◆ Directions for this task ◆
Copy out every line of the listing in which "height" appears.

◆ Data ◆

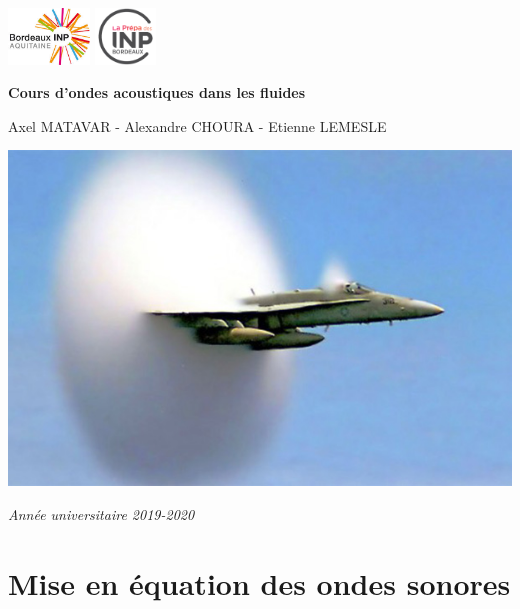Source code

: \documentclass[a4paper, 12pt]{article}
\begin{document}
\begin{titlepage}
{\includegraphics[height=1.5cm]{bx-inp.png}}
{\includegraphics[height=1.5cm]{cpp-inp.png}}
\begin{center}
 \Huge{\textbf{Cours d'ondes acoustiques dans les fluides}}
\end{center}
\begin{center}
 \normalsize{Axel MATAVAR - Alexandre CHOURA - Etienne LEMESLE}
\end{center}
\begin{center}
 {\includegraphics[scale=0.65]{frst-pg.png}}
\end{center}
\begin{center}
 \Large{\textit{Ann\'ee universitaire 2019-2020}}
\end{center}
\end{titlepage}

\tableofcontents
\newpage

\section{Mise en équation des ondes sonores}
\end{document}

◆ Expected answer ◆
{\includegraphics[height=1.5cm]{bx-inp.png}}
{\includegraphics[height=1.5cm]{cpp-inp.png}}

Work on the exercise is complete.